- **Listed records**:

+ + +

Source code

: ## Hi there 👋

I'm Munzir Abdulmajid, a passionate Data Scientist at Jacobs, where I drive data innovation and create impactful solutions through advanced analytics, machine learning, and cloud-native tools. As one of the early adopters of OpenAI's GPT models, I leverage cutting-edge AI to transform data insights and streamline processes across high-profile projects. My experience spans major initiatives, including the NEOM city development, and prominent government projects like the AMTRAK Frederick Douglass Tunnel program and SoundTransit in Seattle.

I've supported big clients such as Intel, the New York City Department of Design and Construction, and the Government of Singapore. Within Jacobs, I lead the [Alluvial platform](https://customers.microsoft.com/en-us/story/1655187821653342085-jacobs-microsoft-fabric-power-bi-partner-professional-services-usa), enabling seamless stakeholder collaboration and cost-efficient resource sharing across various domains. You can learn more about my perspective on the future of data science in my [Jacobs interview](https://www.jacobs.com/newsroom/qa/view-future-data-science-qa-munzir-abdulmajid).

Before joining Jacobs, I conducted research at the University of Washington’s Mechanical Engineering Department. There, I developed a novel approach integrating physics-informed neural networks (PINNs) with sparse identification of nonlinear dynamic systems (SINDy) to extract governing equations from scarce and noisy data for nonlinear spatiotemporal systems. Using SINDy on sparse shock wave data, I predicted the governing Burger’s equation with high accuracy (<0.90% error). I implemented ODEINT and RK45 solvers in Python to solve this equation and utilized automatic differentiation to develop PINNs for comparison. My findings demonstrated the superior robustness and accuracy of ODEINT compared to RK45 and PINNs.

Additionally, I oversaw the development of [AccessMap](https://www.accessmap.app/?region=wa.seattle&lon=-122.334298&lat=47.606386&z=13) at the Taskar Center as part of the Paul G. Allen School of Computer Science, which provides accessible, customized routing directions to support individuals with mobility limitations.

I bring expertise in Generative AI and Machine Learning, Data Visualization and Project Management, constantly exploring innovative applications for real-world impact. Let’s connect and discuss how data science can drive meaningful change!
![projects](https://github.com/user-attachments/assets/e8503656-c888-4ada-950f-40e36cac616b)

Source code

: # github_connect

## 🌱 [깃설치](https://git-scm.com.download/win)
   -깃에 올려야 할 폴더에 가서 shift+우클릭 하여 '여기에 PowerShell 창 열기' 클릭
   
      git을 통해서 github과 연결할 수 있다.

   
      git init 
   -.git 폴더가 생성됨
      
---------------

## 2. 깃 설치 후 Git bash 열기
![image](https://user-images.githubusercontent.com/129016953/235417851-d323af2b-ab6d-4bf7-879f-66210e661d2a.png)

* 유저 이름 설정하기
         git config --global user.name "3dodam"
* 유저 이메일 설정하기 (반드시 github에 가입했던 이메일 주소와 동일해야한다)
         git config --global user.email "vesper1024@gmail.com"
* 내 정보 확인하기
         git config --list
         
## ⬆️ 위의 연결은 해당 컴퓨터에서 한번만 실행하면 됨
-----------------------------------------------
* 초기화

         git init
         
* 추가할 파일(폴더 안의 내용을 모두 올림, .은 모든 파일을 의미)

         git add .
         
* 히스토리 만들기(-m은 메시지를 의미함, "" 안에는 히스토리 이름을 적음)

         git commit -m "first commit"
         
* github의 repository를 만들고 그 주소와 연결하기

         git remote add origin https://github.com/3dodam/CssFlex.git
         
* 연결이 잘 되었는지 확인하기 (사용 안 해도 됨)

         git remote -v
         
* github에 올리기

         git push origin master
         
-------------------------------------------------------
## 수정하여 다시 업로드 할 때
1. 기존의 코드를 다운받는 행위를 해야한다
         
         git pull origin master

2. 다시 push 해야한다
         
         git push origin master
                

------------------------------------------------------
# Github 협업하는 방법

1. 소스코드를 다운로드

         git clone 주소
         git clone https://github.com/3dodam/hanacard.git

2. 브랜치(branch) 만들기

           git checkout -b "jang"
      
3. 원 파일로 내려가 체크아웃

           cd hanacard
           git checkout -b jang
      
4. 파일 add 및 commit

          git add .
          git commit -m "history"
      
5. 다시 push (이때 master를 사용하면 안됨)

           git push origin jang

+ + +

- **Prompt**:
Repeat all of the data exactly as given.

- **Output for this exercise**:
Source code

: ## Hi there 👋

I'm Munzir Abdulmajid, a passionate Data Scientist at Jacobs, where I drive data innovation and create impactful solutions through advanced analytics, machine learning, and cloud-native tools. As one of the early adopters of OpenAI's GPT models, I leverage cutting-edge AI to transform data insights and streamline processes across high-profile projects. My experience spans major initiatives, including the NEOM city development, and prominent government projects like the AMTRAK Frederick Douglass Tunnel program and SoundTransit in Seattle.

I've supported big clients such as Intel, the New York City Department of Design and Construction, and the Government of Singapore. Within Jacobs, I lead the [Alluvial platform](https://customers.microsoft.com/en-us/story/1655187821653342085-jacobs-microsoft-fabric-power-bi-partner-professional-services-usa), enabling seamless stakeholder collaboration and cost-efficient resource sharing across various domains. You can learn more about my perspective on the future of data science in my [Jacobs interview](https://www.jacobs.com/newsroom/qa/view-future-data-science-qa-munzir-abdulmajid).

Before joining Jacobs, I conducted research at the University of Washington’s Mechanical Engineering Department. There, I developed a novel approach integrating physics-informed neural networks (PINNs) with sparse identification of nonlinear dynamic systems (SINDy) to extract governing equations from scarce and noisy data for nonlinear spatiotemporal systems. Using SINDy on sparse shock wave data, I predicted the governing Burger’s equation with high accuracy (<0.90% error). I implemented ODEINT and RK45 solvers in Python to solve this equation and utilized automatic differentiation to develop PINNs for comparison. My findings demonstrated the superior robustness and accuracy of ODEINT compared to RK45 and PINNs.

Additionally, I oversaw the development of [AccessMap](https://www.accessmap.app/?region=wa.seattle&lon=-122.334298&lat=47.606386&z=13) at the Taskar Center as part of the Paul G. Allen School of Computer Science, which provides accessible, customized routing directions to support individuals with mobility limitations.

I bring expertise in Generative AI and Machine Learning, Data Visualization and Project Management, constantly exploring innovative applications for real-world impact. Let’s connect and discuss how data science can drive meaningful change!
![projects](https://github.com/user-attachments/assets/e8503656-c888-4ada-950f-40e36cac616b)

Source code

: # github_connect

## 🌱 [깃설치](https://git-scm.com.download/win)
   -깃에 올려야 할 폴더에 가서 shift+우클릭 하여 '여기에 PowerShell 창 열기' 클릭
   
      git을 통해서 github과 연결할 수 있다.

   
      git init 
   -.git 폴더가 생성됨
      
---------------

## 2. 깃 설치 후 Git bash 열기
![image](https://user-images.githubusercontent.com/129016953/235417851-d323af2b-ab6d-4bf7-879f-66210e661d2a.png)

* 유저 이름 설정하기
         git config --global user.name "3dodam"
* 유저 이메일 설정하기 (반드시 github에 가입했던 이메일 주소와 동일해야한다)
         git config --global user.email "vesper1024@gmail.com"
* 내 정보 확인하기
         git config --list
         
## ⬆️ 위의 연결은 해당 컴퓨터에서 한번만 실행하면 됨
-----------------------------------------------
* 초기화

         git init
         
* 추가할 파일(폴더 안의 내용을 모두 올림, .은 모든 파일을 의미)

         git add .
         
* 히스토리 만들기(-m은 메시지를 의미함, "" 안에는 히스토리 이름을 적음)

         git commit -m "first commit"
         
* github의 repository를 만들고 그 주소와 연결하기

         git remote add origin https://github.com/3dodam/CssFlex.git
         
* 연결이 잘 되었는지 확인하기 (사용 안 해도 됨)

         git remote -v
         
* github에 올리기

         git push origin master
         
-------------------------------------------------------
## 수정하여 다시 업로드 할 때
1. 기존의 코드를 다운받는 행위를 해야한다
         
         git pull origin master

2. 다시 push 해야한다
         
         git push origin master
                

------------------------------------------------------
# Github 협업하는 방법

1. 소스코드를 다운로드

         git clone 주소
         git clone https://github.com/3dodam/hanacard.git

2. 브랜치(branch) 만들기

           git checkout -b "jang"
      
3. 원 파일로 내려가 체크아웃

           cd hanacard
           git checkout -b jang
      
4. 파일 add 및 commit

          git add .
          git commit -m "history"
      
5. 다시 push (이때 master를 사용하면 안됨)

           git push origin jang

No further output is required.